Installing a Cam in a 1974 Corvette

By Jeff Davidson, e-mail: strayman@earthlink.net

This page describes the installation of a new cam into a manual transmission, 350, A/C equipped 1974 Vette. Although it has an Edelbrock fuel injection intake it should be similar enough to be useful for any car of this year. I assume that if you're contemplating a cam change that you know your way around an engine so forgive me for forgetting to mention any basics.

  • Make a list of what you will need. Don't forget items like new hoses, belts, paint, etc...
  • Cleanliness is of the utmost importance. A dirty bolt will not torque properly and contaminated internal oil passages (post filter before sump) can fry your motor quickly.
  • Always protect open engines with a clean towel in the valley, distributor hole or whatever to prevent crap from falling into the engine.
  • Leftover parts are not allowed. :) If you are missing anything find it.
  • I have good luck with Goodyear hoses. If the lower hose is even slightly old replace it.
  • My social group involves mechanics. They recommend Gates belts and I believe them from my experience.
  • I swear by Fel-Pro gaskets. No I have no interests in them, Goodyear, or Gates other than my peace of mind. :)
Have the A/C system drained by a shop with recovery equipment.

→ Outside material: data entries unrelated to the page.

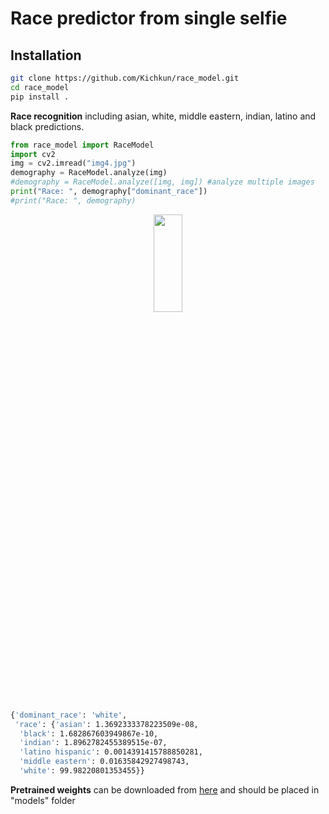 # Race predictor from single selfie

## Installation

```bash
git clone https://github.com/Kichkun/race_model.git
cd race_model
pip install .
```

**Race recognition** 
including asian, white, middle eastern, indian, latino and black predictions. 
```python
from race_model import RaceModel
import cv2
img = cv2.imread("img4.jpg")
demography = RaceModel.analyze(img)
#demography = RaceModel.analyze([img, img]) #analyze multiple images
print("Race: ", demography["dominant_race"])
#print("Race: ", demography)
```

<p align="center"><img src="https://makeameme.org/media/templates/250/the_most_interesting_man_in_the_world.jpg" width="30%" height="20%"></p>

```bash
{'dominant_race': 'white',
 'race': {'asian': 1.3692333378223509e-08,
  'black': 1.682867603949867e-10,
  'indian': 1.8962782455389515e-07,
  'latino hispanic': 0.0014391415788850281,
  'middle eastern': 0.01635842927498743,
  'white': 99.98220801353455}}
```

**Pretrained weights** can be downloaded from
[here](https://drive.google.com/file/d/1aOV5LmSA7317mK14bqxvp1RJEeZWCo9S/view?usp=sharing) and should be placed in "models" folder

Clean the engine well before starting. Remember to get the sparkplug holes too.

Remove the hood.

Start by tagging any unobvious connections then remove whatever parts needed to get the intake manifold off. Bagging and labeling the fasteners is a good idea if this is going to be a leisurely project and not a New Years Eve weekend rush job like mine was. :) Remove the plugs too since you will be turning the motor quite a bit. Before removing the distributor make a drawing of it with the plug wire numbers, cap screw locations, vacuum advance location... whatever it takes to replace the body in the same position. Firing order is 1-8-4-3-6-5-7-2. The distributor is turned counter-clockwise to advance the timing.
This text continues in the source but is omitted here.